Content starts
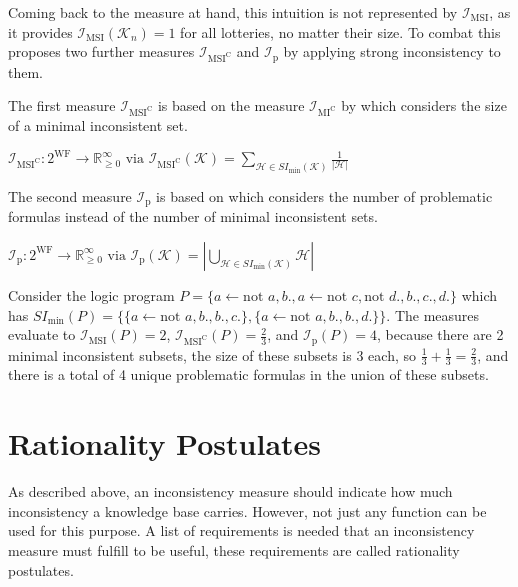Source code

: Coming back to the measure at hand, this intuition is not represented by \(\mathcal{I}_{\text{MSI}}\), as it provides \(\mathcal{I}_{\text{MSI}}(\mathcal{K}_n) = 1\) for all lotteries, no matter their size. To combat this \cite{ulbricht_handling_2020} proposes two further measures \(\mathcal{I}_{\text{MSI}^\text{C}}\) and \(\mathcal{I}_{\text{p}}\) by applying strong inconsistency to them.

The first measure \(\mathcal{I}_{\text{MSI}^\text{C}}\) is based on the measure \(\mathcal{I}_{\text{MI}^{\text{C}}}\) by \cite{hunter_measuring_2008} which considers the size of a minimal inconsistent set.

\begin{definition}
    \(\mathcal{I}_{\text{MSI}^\text{C}}: 2^{\text{WF}} \rightarrow \mathbb{R}_{\geq 0}^{\infty} \text{ via } \mathcal{I}_{\text{MSI}^\text{C}}(\mathcal{K}) = \sum\limits_{\mathcal{H} \in SI_{\min}(\mathcal{K})} \frac{1}{|\mathcal{H}|}\)
\end{definition}

The second measure \(\mathcal{I}_{\text{p}}\) is based on \cite{liu_measuring_2011} which considers the number of problematic formulas instead of the number of minimal inconsistent sets.

\begin{definition}
    \(\mathcal{I}_{\text{p}}: 2^{\text{WF}} \rightarrow \mathbb{R}_{\geq 0}^{\infty} \text{ via } \mathcal{I}_{\text{p}}(\mathcal{K}) = \left| \bigcup\limits_{\mathcal{H} \in SI_{\min}(\mathcal{K})} \mathcal{H} \right|\)
\end{definition}

\begin{example}
    Consider the logic program \(P = \{a \leftarrow \text{not }a, b., a \leftarrow \text{not }c, \text{not }d., b., c., d.\}\) which has \(SI_{\min}(P) = \{\{a \leftarrow \text{not }a, b., b., c.\}, \{a \leftarrow \text{not }a, b., b., d.\}\}\). The measures evaluate to \(\mathcal{I}_{\text{MSI}}(P) = 2\), \(\mathcal{I}_{\text{MSI}^\text{C}}(P) = \frac{2}{3}\), and \(\mathcal{I}_{\text{p}}(P) = 4\), because there are 2 minimal inconsistent subsets, the size of these subsets is 3 each, so \(\frac{1}{3}+\frac{1}{3} = \frac{2}{3}\), and there is a total of 4 unique problematic formulas in the union of these subsets.
\end{example}

\section{Rationality Postulates}
As described above, an inconsistency measure should indicate how much inconsistency a knowledge base carries. However, not just any function can be used for this purpose. A list of requirements is needed that an inconsistency measure must fulfill to be useful, these requirements are called rationality postulates.

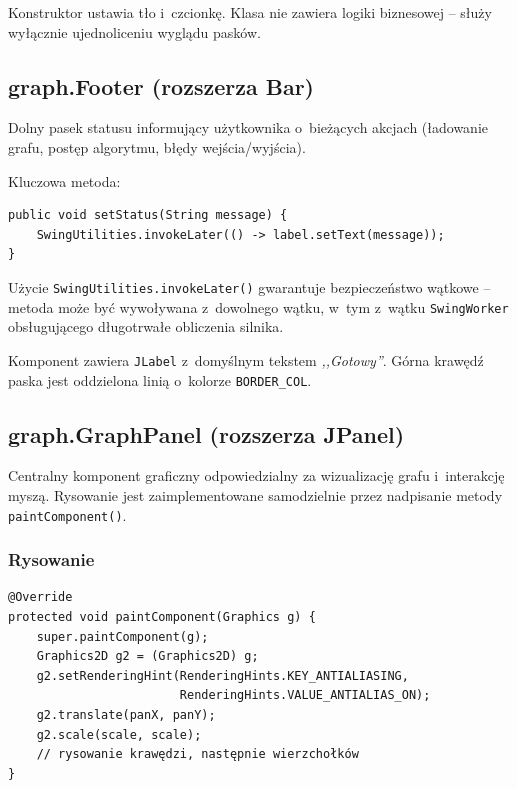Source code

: \documentclass[12pt]{article}
\begin{document}
Konstruktor ustawia tło i~czcionkę. Klasa nie zawiera logiki biznesowej --
służy wyłącznie ujednoliceniu wyglądu pasków.


\subsection{graph.Footer (rozszerza Bar)}

Dolny pasek statusu informujący użytkownika o~bieżących akcjach
(ładowanie grafu, postęp algorytmu, błędy wejścia/wyjścia).

Kluczowa metoda:
\begin{lstlisting}
public void setStatus(String message) {
    SwingUtilities.invokeLater(() -> label.setText(message));
}
\end{lstlisting}

Użycie \texttt{SwingUtilities.invokeLater()} gwarantuje bezpieczeństwo
wątkowe -- metoda może być wywoływana z~dowolnego wątku, w~tym z~wątku
\texttt{SwingWorker} obsługującego długotrwałe obliczenia silnika.

Komponent zawiera \texttt{JLabel} z~domyślnym tekstem \emph{,,Gotowy''}.
Górna krawędź paska jest oddzielona linią o~kolorze \texttt{BORDER\_COL}.


\subsection{graph.GraphPanel (rozszerza JPanel)}

Centralny komponent graficzny odpowiedzialny za wizualizację grafu
i~interakcję myszą. Rysowanie jest zaimplementowane samodzielnie przez
nadpisanie metody \texttt{paintComponent()}.

\subsubsection{Rysowanie}

\begin{lstlisting}
@Override
protected void paintComponent(Graphics g) {
    super.paintComponent(g);
    Graphics2D g2 = (Graphics2D) g;
    g2.setRenderingHint(RenderingHints.KEY_ANTIALIASING,
                        RenderingHints.VALUE_ANTIALIAS_ON);
    g2.translate(panX, panY);
    g2.scale(scale, scale);
    // rysowanie krawędzi, następnie wierzchołków
}
\end{lstlisting}
\end{document}

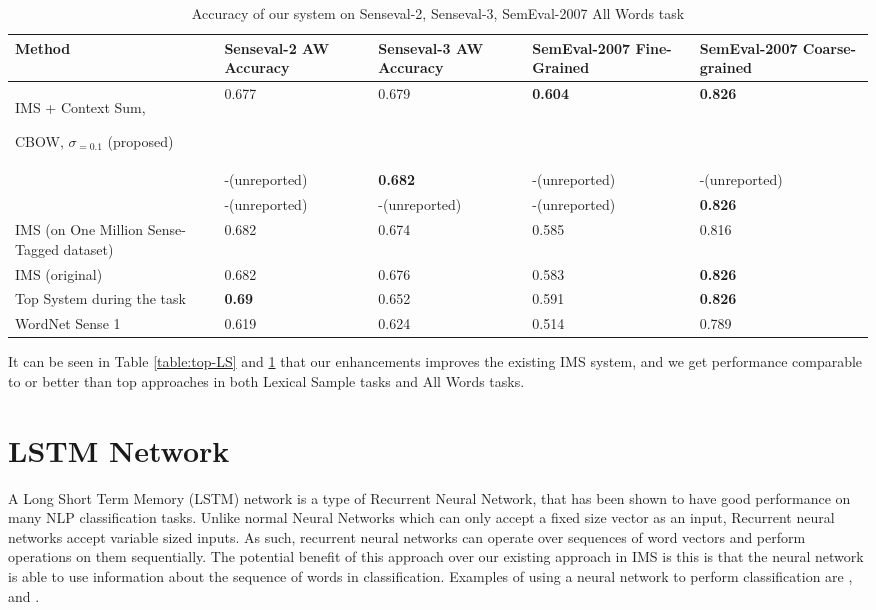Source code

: \documentclass[11pt]{article}
\begin{document}
\begin{table}
	\caption{Accuracy of our system on Senseval-2, Senseval-3, SemEval-2007 All Words task}
	\label{table:All-AW}
	\begin{center}
		\begin{tabular}{| p{4cm} | p{2cm} | p{3cm} | p{3cm} | p{3cm} | }
			\hline
			Method & Senseval-2 AW Accuracy & Senseval-3 AW Accuracy & SemEval-2007 Fine-Grained & SemEval-2007 Coarse-grained \\
			\hline
			IMS + Context Sum, 
			
			CBOW, $\sigma _{=0.1}$ (proposed) & 0.677 & 0.679 & {\bf0.604} & {\bf 0.826 } \\
			\hline
			
			\cite{Taghipour15} & -(unreported) & {\bf0.682} & -(unreported) & -(unreported) \\
			\hline
			\cite{chen2014} & -(unreported) & -(unreported) & -(unreported) & {\bf 0.826 } \\
			\hline
			IMS (on One Million Sense-Tagged dataset) & 0.682 & 0.674 & 0.585 & 0.816 \\
			\hline
			IMS (original) & 0.682 & 0.676 & 0.583 & {\bf 0.826 }  \\
			\hline
			Top System during the task & {\bf0.69} & 0.652 & 0.591 & {\bf 0.826 } \\
			\hline
			WordNet Sense 1 & 0.619 & 0.624 & 0.514 & 0.789\\
			\hline
		\end{tabular}
	\end{center}
\end{table}


It can be seen in Table \ref{table:top-LS} and \ref{table:All-AW} that our enhancements improves the existing IMS system, and we get performance comparable to or better than top approaches in both Lexical Sample tasks and All Words tasks. 

\section{LSTM Network}

A Long Short Term Memory (LSTM) network is a type of Recurrent Neural Network, that has been shown to have good performance on many NLP classification tasks. Unlike normal Neural Networks which can only accept a fixed size vector as an input, Recurrent neural networks accept variable sized inputs. As such, recurrent neural networks can operate over sequences of word vectors and perform operations on them sequentially. The potential benefit of this approach over our existing approach in IMS is this is that the neural network is able to use information about the sequence of words in classification. Examples of using a neural network to perform classification are \cite{socher2011parsing}, and \cite{socher2013recursive}. 
\end{document}
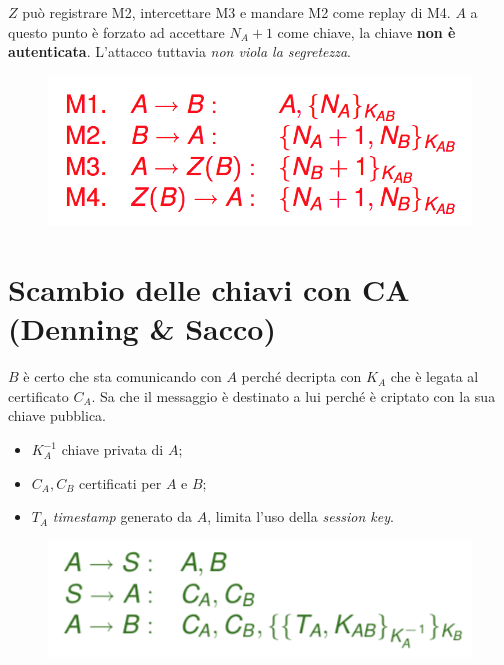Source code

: \documentclass[11pt, a4paper, twoside, italian]{report}
\theoremstyle{plain}
\begin{document}
\begin{multicols}{2}
	\noindent
	$Z$ può registrare M2, intercettare M3 e mandare M2 come replay di M4. $A$ a questo punto è forzato ad accettare $N_{A} +1$ come chiave, la chiave \textbf{non è autenticata}. L'attacco tuttavia \textit{non viola la segretezza}.
\columnbreak
	\begin{figure}[H]
		\centering
		\includegraphics[scale=0.43]{andrewsecurerpctypeflawattack}
	\end{figure}
\end{multicols}


\section*{Scambio delle chiavi con CA (Denning \& Sacco)}
\begin{multicols}{3}
	\noindent
	$B$ è certo che sta comunicando con $A$ perché decripta con $K_A$ che è legata al certificato $C_A$. Sa che il messaggio è destinato a lui perché è criptato con la sua chiave pubblica.
\columnbreak
	\begin{itemize}
		\item $K_A^{-1}$ chiave privata di $A$;
		\item $C_A, C_B$ certificati per $A$ e $B$;
		\item $T_A$ \textit{timestamp} generato da $A$, limita l'uso della \textit{session key}.
	\end{itemize}
\columnbreak
	\begin{figure}[H]
		\centering
		\includegraphics[scale=0.75]{denningsacco}
	\end{figure}
\end{multicols}
\end{document}
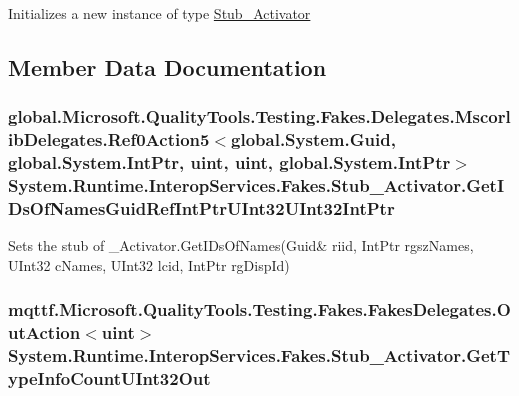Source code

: Initializes a new instance of type \hyperlink{class_system_1_1_runtime_1_1_interop_services_1_1_fakes_1_1_stub___activator}{Stub\-\_\-\-Activator}



\subsection{Member Data Documentation}
\hypertarget{class_system_1_1_runtime_1_1_interop_services_1_1_fakes_1_1_stub___activator_a32be38ad494ca50d2932cd23c84dc5d1}{
\subsubsection[{Get\-I\-Ds\-Of\-Names\-Guid\-Ref\-Int\-Ptr\-U\-Int32\-U\-Int32\-Int\-Ptr}]{\setlength{\rightskip}{0pt plus 5cm}global.\-Microsoft.\-Quality\-Tools.\-Testing.\-Fakes.\-Delegates.\-Mscorlib\-Delegates.\-Ref0\-Action5$<$global.\-System.\-Guid, global.\-System.\-Int\-Ptr, uint, uint, global.\-System.\-Int\-Ptr$>$ System.\-Runtime.\-Interop\-Services.\-Fakes.\-Stub\-\_\-\-Activator.\-Get\-I\-Ds\-Of\-Names\-Guid\-Ref\-Int\-Ptr\-U\-Int32\-U\-Int32\-Int\-Ptr}}\label{class_system_1_1_runtime_1_1_interop_services_1_1_fakes_1_1_stub___activator_a32be38ad494ca50d2932cd23c84dc5d1}


Sets the stub of \-\_\-\-Activator.\-Get\-I\-Ds\-Of\-Names(Guid\& riid, Int\-Ptr rgsz\-Names, U\-Int32 c\-Names, U\-Int32 lcid, Int\-Ptr rg\-Disp\-Id)

\hypertarget{class_system_1_1_runtime_1_1_interop_services_1_1_fakes_1_1_stub___activator_ab72cb6a15d0f65766478978c6e4ff67b}{
\subsubsection[{Get\-Type\-Info\-Count\-U\-Int32\-Out}]{\setlength{\rightskip}{0pt plus 5cm}mqttf.\-Microsoft.\-Quality\-Tools.\-Testing.\-Fakes.\-Fakes\-Delegates.\-Out\-Action$<$uint$>$ System.\-Runtime.\-Interop\-Services.\-Fakes.\-Stub\-\_\-\-Activator.\-Get\-Type\-Info\-Count\-U\-Int32\-Out}}\label{class_system_1_1_runtime_1_1_interop_services_1_1_fakes_1_1_stub___activator_ab72cb6a15d0f65766478978c6e4ff67b}



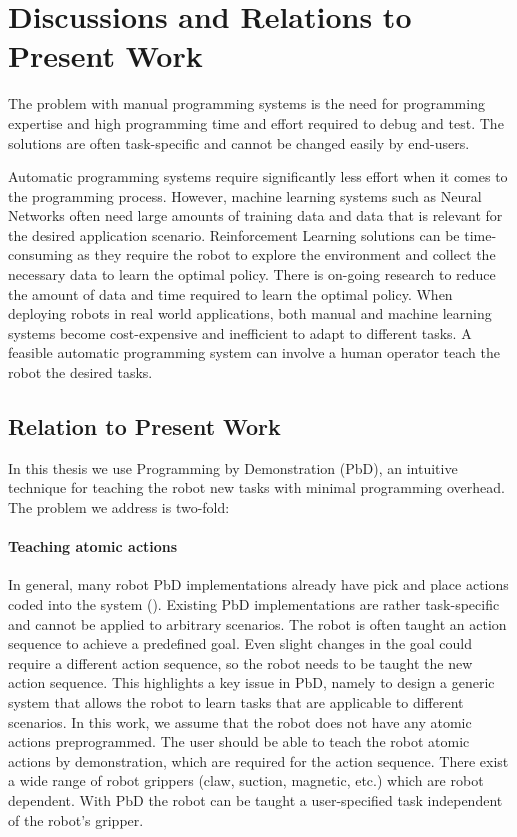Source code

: \section{Discussions and Relations to Present Work}
The problem with manual programming systems is the need for programming expertise and high programming time and effort required to debug and test.
The solutions are often task-specific and cannot be changed easily by end-users.

Automatic programming systems require significantly less effort when it comes to the programming process. 
However, machine learning systems such as Neural Networks often need large amounts of training data and data that is relevant for the desired application scenario.
Reinforcement Learning solutions can be time-consuming as they require the robot to explore the environment and collect the necessary data to learn the optimal policy.
There is on-going research to reduce the amount of data and time required to learn the optimal policy.
When deploying robots in real world applications, both manual and machine learning systems become cost-expensive and inefficient to adapt to different tasks.
A feasible automatic programming system can involve a human operator teach the robot the desired tasks.

\subsection{Relation to Present Work}
In this thesis we use Programming by Demonstration (PbD), an intuitive technique for teaching the robot new tasks with minimal programming overhead.
The problem we address is two-fold:
\paragraph{Teaching atomic actions}
In general, many robot PbD implementations already have pick and place actions coded into the system (\cite{veeraraghavan2008teaching}).
Existing PbD implementations are rather task-specific and cannot be applied to arbitrary scenarios.
The robot is often taught an action sequence to achieve a predefined goal.
Even slight changes in the goal could require a different action sequence, so the robot needs to be taught the new action sequence.
This highlights a key issue in PbD, namely to design a generic system that allows the robot to learn tasks that are applicable to different scenarios.
In this work, we assume that the robot does not have any atomic actions preprogrammed.
The user should be able to teach the robot atomic actions by demonstration, which are required for the action sequence.
There exist a wide range of robot grippers (claw, suction, magnetic, etc.) which are robot dependent.
With PbD the robot can be taught a user-specified task independent of the robot's gripper.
Content ends
> What you need to do
Give back, exactly and with nothing added, the lines from the line containing "In this work, we" through the final line of the records above, both of them included.

> Output
In this work, we assume that the robot does not have any atomic actions preprogrammed.
The user should be able to teach the robot atomic actions by demonstration, which are required for the action sequence.
There exist a wide range of robot grippers (claw, suction, magnetic, etc.) which are robot dependent.
With PbD the robot can be taught a user-specified task independent of the robot's gripper.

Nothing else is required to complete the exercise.